A few of PUP authors have recently won awards for their work on the respective books from various assoications. Here is a round-up of recent award winning authors and books- congratulations!

1. Christina L. Davis  author of Why Adjudicate? Enforcing Trade Rules in the WTO  and Judith G. Kelley author of Monitoring Democracy: When International Election Observation Works, and Why It Often Fails

 

Co-Winners of the 2013 Chadwick F. Alger Prize from the International Studies Association

 

The Chadwick F. Alger Prize recognizes the best book published in the previous calendar year on the subject of international organization and multilateralism. The Award Committee is particularly interested in works dealing with how international organizations interact with nongovernmental organizations and other local civil society actors, as reflected in many of the writings of Chadwick F. Alger.”
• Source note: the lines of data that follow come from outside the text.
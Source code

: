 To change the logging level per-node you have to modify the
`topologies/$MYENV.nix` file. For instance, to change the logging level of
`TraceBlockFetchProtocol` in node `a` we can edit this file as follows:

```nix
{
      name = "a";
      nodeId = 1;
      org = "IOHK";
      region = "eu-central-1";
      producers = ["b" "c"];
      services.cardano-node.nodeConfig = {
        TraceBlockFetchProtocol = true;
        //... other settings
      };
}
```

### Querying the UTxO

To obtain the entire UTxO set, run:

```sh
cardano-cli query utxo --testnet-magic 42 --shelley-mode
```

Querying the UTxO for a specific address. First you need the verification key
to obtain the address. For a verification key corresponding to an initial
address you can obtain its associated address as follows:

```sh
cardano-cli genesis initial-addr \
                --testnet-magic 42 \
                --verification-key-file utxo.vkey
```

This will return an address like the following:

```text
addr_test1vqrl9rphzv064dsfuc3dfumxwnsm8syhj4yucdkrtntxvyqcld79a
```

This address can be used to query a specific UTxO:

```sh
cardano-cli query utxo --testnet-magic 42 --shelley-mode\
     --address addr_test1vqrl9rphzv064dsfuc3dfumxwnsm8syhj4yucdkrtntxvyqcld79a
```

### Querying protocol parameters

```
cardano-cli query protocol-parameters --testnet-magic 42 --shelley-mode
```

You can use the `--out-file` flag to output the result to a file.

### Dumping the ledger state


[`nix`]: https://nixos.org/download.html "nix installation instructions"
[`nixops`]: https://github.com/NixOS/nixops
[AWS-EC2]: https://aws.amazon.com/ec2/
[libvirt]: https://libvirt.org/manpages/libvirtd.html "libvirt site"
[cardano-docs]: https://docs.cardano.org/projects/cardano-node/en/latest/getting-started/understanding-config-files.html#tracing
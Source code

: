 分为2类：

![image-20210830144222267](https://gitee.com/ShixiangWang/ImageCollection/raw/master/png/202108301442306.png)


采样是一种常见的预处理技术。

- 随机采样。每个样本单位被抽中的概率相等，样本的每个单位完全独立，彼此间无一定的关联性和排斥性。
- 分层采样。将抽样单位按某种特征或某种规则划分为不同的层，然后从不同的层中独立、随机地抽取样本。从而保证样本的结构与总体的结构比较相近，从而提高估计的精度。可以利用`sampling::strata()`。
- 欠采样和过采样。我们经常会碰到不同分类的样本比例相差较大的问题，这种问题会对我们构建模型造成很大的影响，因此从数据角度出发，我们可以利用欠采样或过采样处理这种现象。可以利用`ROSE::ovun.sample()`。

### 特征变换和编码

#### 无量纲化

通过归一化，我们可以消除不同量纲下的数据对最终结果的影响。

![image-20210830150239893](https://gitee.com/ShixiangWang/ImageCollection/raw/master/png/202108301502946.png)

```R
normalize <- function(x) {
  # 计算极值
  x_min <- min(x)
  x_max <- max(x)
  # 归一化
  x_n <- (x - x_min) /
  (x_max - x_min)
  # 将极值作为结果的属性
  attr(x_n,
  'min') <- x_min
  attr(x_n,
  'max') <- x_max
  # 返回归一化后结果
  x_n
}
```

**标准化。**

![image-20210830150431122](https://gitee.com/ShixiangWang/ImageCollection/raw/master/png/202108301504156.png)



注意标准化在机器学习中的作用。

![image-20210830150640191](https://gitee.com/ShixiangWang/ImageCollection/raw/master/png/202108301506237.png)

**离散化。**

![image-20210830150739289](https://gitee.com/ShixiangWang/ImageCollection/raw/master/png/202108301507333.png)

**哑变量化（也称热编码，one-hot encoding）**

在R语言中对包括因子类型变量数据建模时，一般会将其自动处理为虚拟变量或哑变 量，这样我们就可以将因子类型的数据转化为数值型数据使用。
2. Christopher P. Loss author of Between Citizens and the State: The Politics of American Higher Education in the 20th Century 

Winner of the 2013 AERA Outstanding Book Award from the American Educational Research Association

“The AERA Council established this award for the best book-length publication in educational research and development. To be considered for the Award, a book must be concerned with the improvement of the educational process through research or scholarly inquiry, must have a research base, and must have a copyright date of the past two years in the year in which the award is to be given.

 

3. Donna R. Gabaccia author of Foreign Relations: American Immigration in Global Perspective

Winner of the 2013 Theodore Saloutos Memorial Book Award from the Immigration and Ethnic History Society

“The Theodore Saloutos Award is presented for the book judged best on any aspect of the immigration history of the United States. ‘Immigration history’ is defined as the history of the movement of peoples from other countries to the United States, of the repatriation movements of immigrants, and of the consequences of these migrations, both for the United States and the countries of origin.”